The focus is on the topic »nature« and its imitation. Replicating a natural form harbors other difficulties than replicating a man-made, already artificial form. As true masters of illusion, the artists create miniatures of places of fantasy, sea, snow and mountain landscapes, urban spaces or the forces of nature. The model is increasingly disappearing in the medium of photography and it is not uncommon for the impression of a deceptively real image of nature to be created.

Julian Charrière works very similarly, transforming the mound of earth into monumental mountain panoramas and playing with the expectation of alpine places. The geodata of its panorama series, which gives its title, however, refers to an ordinary Berlin construction site differently than expected.

All five artists create the templates for their pictures by hand and do not use digital post-processing. They thus move in the media threshold area between sculpture, model making and photography, the latter gaining importance as a final form of presentation, since the built models are often destroyed afterwards. Exploring the limits of reality and artificiality, of truth and fraud, questioning our perception and playing with our viewing habits are at the center of the artistic approach.

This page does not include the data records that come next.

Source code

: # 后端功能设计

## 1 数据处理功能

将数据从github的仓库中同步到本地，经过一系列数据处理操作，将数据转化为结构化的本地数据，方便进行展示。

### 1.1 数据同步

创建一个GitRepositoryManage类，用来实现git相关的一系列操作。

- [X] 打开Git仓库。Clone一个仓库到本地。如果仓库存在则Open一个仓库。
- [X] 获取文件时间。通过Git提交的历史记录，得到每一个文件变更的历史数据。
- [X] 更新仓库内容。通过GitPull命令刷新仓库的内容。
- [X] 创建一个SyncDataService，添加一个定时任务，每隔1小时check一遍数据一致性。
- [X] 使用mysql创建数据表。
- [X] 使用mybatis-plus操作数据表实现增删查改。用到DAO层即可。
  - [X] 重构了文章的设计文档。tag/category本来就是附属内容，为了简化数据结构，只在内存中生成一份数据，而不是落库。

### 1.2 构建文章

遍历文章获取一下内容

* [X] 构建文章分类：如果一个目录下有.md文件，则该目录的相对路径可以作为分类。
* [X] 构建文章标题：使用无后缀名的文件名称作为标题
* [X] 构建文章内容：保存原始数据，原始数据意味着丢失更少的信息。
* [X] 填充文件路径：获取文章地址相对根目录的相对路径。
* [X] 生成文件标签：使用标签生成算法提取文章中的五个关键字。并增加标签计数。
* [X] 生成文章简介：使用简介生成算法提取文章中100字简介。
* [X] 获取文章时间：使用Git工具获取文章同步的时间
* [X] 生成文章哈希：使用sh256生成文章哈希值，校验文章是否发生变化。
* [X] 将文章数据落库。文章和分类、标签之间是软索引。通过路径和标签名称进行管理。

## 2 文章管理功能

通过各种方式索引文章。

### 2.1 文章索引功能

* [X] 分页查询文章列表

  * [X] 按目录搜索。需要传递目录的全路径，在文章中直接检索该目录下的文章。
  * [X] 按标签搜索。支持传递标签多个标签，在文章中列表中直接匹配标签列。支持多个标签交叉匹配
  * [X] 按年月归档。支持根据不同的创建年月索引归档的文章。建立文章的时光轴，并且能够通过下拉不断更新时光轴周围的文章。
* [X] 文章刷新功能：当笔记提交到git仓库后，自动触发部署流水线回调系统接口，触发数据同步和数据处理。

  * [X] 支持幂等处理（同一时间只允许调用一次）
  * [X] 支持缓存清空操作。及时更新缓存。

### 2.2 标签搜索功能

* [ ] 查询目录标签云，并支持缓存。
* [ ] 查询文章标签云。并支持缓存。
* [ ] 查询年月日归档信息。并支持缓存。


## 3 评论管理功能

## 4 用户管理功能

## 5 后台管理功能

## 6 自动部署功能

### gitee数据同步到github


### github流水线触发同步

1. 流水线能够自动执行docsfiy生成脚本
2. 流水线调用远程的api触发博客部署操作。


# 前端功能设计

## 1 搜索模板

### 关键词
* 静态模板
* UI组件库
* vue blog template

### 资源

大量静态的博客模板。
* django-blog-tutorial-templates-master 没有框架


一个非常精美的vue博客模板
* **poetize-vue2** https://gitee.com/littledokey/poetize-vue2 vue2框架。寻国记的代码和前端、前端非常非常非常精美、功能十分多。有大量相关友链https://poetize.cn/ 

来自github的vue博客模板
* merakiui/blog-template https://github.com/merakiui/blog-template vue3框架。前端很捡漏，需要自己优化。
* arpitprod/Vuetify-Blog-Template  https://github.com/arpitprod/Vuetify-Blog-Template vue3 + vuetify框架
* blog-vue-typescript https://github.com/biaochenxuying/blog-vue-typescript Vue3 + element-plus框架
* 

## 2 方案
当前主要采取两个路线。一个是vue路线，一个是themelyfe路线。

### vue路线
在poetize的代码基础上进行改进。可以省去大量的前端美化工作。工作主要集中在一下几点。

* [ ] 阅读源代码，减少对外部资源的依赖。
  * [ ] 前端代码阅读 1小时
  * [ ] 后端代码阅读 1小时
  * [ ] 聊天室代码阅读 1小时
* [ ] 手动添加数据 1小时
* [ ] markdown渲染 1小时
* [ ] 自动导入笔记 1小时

On the one hand, it is the lust for appearances that keeps us under our spell and challenges our active seeing: We start to search the images for the mistakes, the moment when the supposed reality tilts into the artificial and we are literally disappointed, on the other hand, the creative potential is impressive: the artists don't just create an image of nature, they become the creator themselves. Her models create a parallel world in which time seems to have stood still, which we can explore, question or simply marvel at. In this sense, the pictures not only sensitize us to a more critical look at what we see, but they also invite us to immerse themselves in them and let themselves be taken in by their riddles. 

In cooperation with the Kallmann Museum Ismaning, the Ludwig Galerie Saarlouis and the Stadtgalerie Kiel. A catalog for the exhibition has been published by Michael Imhof Verlag.